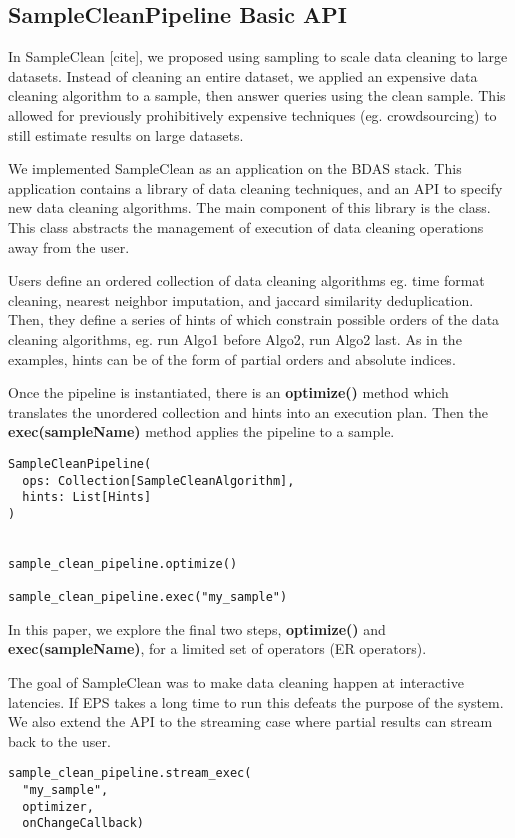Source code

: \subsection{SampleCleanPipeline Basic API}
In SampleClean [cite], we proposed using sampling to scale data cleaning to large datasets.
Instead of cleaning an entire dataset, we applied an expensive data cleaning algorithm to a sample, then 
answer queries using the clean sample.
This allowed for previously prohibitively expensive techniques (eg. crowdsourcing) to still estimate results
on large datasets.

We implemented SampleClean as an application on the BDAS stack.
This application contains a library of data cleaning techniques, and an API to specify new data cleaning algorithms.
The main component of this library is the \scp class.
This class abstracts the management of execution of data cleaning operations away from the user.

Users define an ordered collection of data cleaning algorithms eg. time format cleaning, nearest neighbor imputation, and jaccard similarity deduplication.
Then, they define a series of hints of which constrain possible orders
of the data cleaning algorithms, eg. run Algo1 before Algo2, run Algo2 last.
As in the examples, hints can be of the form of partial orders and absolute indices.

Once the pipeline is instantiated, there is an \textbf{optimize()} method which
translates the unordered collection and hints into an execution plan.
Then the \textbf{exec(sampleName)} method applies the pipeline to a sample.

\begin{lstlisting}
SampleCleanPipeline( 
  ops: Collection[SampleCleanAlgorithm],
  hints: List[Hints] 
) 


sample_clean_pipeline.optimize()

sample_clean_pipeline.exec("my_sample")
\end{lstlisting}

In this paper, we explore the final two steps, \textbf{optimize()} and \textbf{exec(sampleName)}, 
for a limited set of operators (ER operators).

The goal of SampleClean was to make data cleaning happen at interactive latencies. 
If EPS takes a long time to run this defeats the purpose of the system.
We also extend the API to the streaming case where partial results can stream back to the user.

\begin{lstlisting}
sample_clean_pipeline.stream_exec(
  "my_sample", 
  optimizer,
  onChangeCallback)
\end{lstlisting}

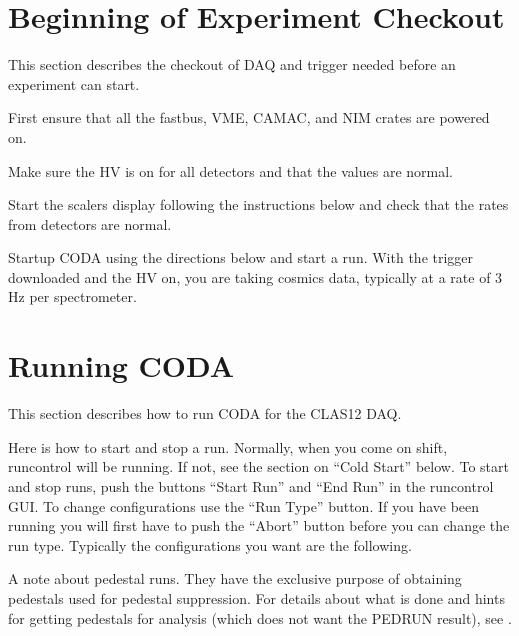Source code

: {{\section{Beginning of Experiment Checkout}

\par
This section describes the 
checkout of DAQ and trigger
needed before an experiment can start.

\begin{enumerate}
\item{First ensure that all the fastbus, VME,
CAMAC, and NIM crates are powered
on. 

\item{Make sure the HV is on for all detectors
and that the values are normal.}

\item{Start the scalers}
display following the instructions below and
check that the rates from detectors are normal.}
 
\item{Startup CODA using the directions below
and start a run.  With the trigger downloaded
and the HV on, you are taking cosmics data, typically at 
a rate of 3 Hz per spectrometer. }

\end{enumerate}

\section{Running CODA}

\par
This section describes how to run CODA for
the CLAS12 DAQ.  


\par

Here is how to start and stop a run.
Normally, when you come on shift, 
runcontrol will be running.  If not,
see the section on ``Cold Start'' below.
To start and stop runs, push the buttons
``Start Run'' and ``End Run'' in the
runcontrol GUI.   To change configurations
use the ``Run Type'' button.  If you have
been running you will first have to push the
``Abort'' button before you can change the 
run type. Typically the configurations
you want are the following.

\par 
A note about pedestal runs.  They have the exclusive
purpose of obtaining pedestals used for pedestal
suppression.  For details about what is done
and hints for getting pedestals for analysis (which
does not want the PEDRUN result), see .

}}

┄┄┄┄┄┄┄┄┄┄

● Exercise details
Transcribe exactly, starting at the line with "and the HV on, you" and continuing through the last line of the data above; leave out all earlier lines.

● Answer box
and the HV on, you are taking cosmics data, typically at 
a rate of 3 Hz per spectrometer. }

\end{enumerate}

\section{Running CODA}

\par
This section describes how to run CODA for
the CLAS12 DAQ.  


\par

Here is how to start and stop a run.
Normally, when you come on shift, 
runcontrol will be running.  If not,
see the section on ``Cold Start'' below.
To start and stop runs, push the buttons
``Start Run'' and ``End Run'' in the
runcontrol GUI.   To change configurations
use the ``Run Type'' button.  If you have
been running you will first have to push the
``Abort'' button before you can change the 
run type. Typically the configurations
you want are the following.

\par 
A note about pedestal runs.  They have the exclusive
purpose of obtaining pedestals used for pedestal
suppression.  For details about what is done
and hints for getting pedestals for analysis (which
does not want the PEDRUN result), see .

}}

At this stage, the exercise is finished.